WHAT IS BEING ASKED
The whole listing, exactly as given: write it out, leaving out each image.

SUPPLIED INFORMATION
------------------------------------------------------------
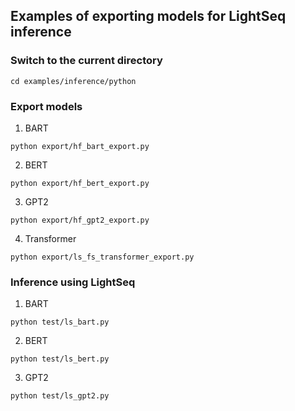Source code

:## Examples of exporting models for LightSeq inference

### Switch to the current directory
```shell
cd examples/inference/python
```

### Export models
1. BART
```shell
python export/hf_bart_export.py
```
2. BERT
```shell
python export/hf_bert_export.py
```
3. GPT2
```shell
python export/hf_gpt2_export.py
```
4. Transformer
```shell
python export/ls_fs_transformer_export.py
```

### Inference using LightSeq
1. BART
```shell
python test/ls_bart.py
```
2. BERT
```shell
python test/ls_bert.py
```
3. GPT2
```shell
python test/ls_gpt2.py
```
------------------------------------------------------------
EXERCISE OUTPUT
Source code

:## Examples of exporting models for LightSeq inference

### Switch to the current directory
```shell
cd examples/inference/python
```

### Export models
1. BART
```shell
python export/hf_bart_export.py
```
2. BERT
```shell
python export/hf_bert_export.py
```
3. GPT2
```shell
python export/hf_gpt2_export.py
```
4. Transformer
```shell
python export/ls_fs_transformer_export.py
```

### Inference using LightSeq
1. BART
```shell
python test/ls_bart.py
```
2. BERT
```shell
python test/ls_bert.py
```
3. GPT2
```shell
python test/ls_gpt2.py
```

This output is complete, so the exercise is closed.